Limitations & Future Work

  • The keyword extraction component of KFM relies on an external embedding model, which may become a bottleneck for very long videos.
  • VP inherently occupies pixel space within frames; interference may arise for videos that already contain subtitles or watermarks.
  • The positional bias suggests that the model may be "memorizing" text at specific locations rather than genuinely comprehending temporal relationships.
  • Future directions include: adaptive VP size/position selection and joint optimization with frame selection strategies.
  • vs. conventional frame selection methods: Frame selection focuses on which frames to retain; ViKey focuses on how to make retained frames more informative.
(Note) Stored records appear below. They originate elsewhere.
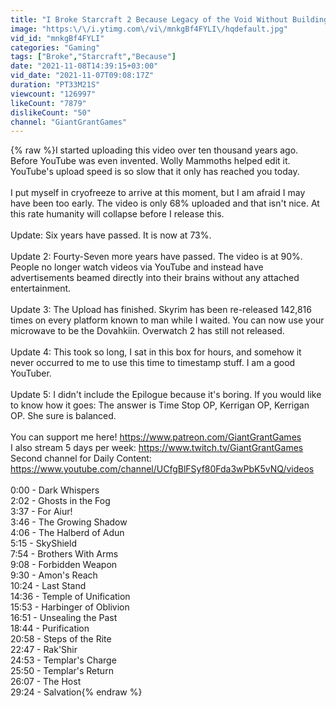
 ```yaml
---
title: "I Broke Starcraft 2 Because Legacy of the Void Without Building Anything Is Too Hard."
image: "https:\/\/i.ytimg.com\/vi\/mnkgBf4FYLI\/hqdefault.jpg"
vid_id: "mnkgBf4FYLI"
categories: "Gaming"
tags: ["Broke","Starcraft","Because"]
date: "2021-11-08T14:39:15+03:00"
vid_date: "2021-11-07T09:08:17Z"
duration: "PT33M21S"
viewcount: "126997"
likeCount: "7879"
dislikeCount: "50"
channel: "GiantGrantGames"
---
```

{% raw %}I started uploading this video over ten thousand years ago. Before YouTube was even invented. Wolly Mammoths helped edit it. YouTube's upload speed is so slow that it only has reached you today.<br /><br />I put myself in cryofreeze to arrive at this moment, but I am afraid I may have been too early. The video is only 68% uploaded and that isn't nice. At this rate humanity will collapse before I release this.<br /><br />Update: Six years have passed. It is now at 73%.<br /><br />Update 2: Fourty-Seven more years have passed. The video is at 90%. People no longer watch videos via YouTube and instead have advertisements beamed directly into their brains without any attached entertainment.<br /><br />Update 3: The Upload has finished. Skyrim has been re-released 142,816 times on every platform known to man while I waited. You can now use your microwave to be the Dovahkiin. Overwatch 2 has still not released.<br /><br />Update 4: This took so long, I sat in this box for hours, and somehow it never occurred to me to use this time to timestamp stuff. I am a good YouTuber.<br /><br />Update 5: I didn't include the Epilogue because it's boring. If you would like to know how it goes: The answer is Time Stop OP, Kerrigan OP, Kerrigan OP. She sure is balanced.<br /><br />You can support me here! <a rel="nofollow" target="blank" href="https://www.patreon.com/GiantGrantGames">https://www.patreon.com/GiantGrantGames</a><br />I also stream 5 days per week: <a rel="nofollow" target="blank" href="https://www.twitch.tv/GiantGrantGames">https://www.twitch.tv/GiantGrantGames</a><br />Second channel for Daily Content: <a rel="nofollow" target="blank" href="https://www.youtube.com/channel/UCfgBlFSyf80Fda3wPbK5vNQ/videos">https://www.youtube.com/channel/UCfgBlFSyf80Fda3wPbK5vNQ/videos</a><br /><br />0:00 - Dark Whispers<br />2:02 - Ghosts in the Fog<br />3:37 - For Aiur!<br />3:46 - The Growing Shadow<br />4:06 - The Halberd of Adun<br />5:15 - SkyShield<br />7:54 - Brothers With Arms<br />9:08 - Forbidden Weapon<br />9:30 - Amon's Reach<br />10:24 - Last Stand<br />14:36 - Temple of Unification<br />15:53 - Harbinger of Oblivion<br />16:51 - Unsealing the Past<br />18:44 - Purification<br />20:58 - Steps of the Rite<br />22:47 - Rak'Shir<br />24:53 - Templar's Charge<br />25:50 - Templar's Return<br />26:07 - The Host<br />29:24 - Salvation{% endraw %}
The two approaches are complementary.
  • vs. temporal encoding enhancement methods: Training-required methods such as extended context modules achieve comparable performance, whereas ViKey requires no training whatsoever.
  • vs. spatial VP methods: Prior VP work guides spatial attention within frames (e.g., circle annotations); ViKey is the first to systematically explore VP for cross-frame temporal reasoning.

Rating

  • Novelty: ⭐⭐⭐⭐ A simple yet insightful observation; the first systematic exploration of VP for temporal reasoning.
  • Experimental Thoroughness: ⭐⭐⭐⭐⭐ Three analytical experiments, four benchmarks, and multiple models—highly rigorous.
  • Writing Quality: ⭐⭐⭐⭐⭐ Motivation is clearly articulated, experimental design is precise, and analysis is thorough.
  • Value: ⭐⭐⭐⭐ Training-free and plug-and-play; highly practical.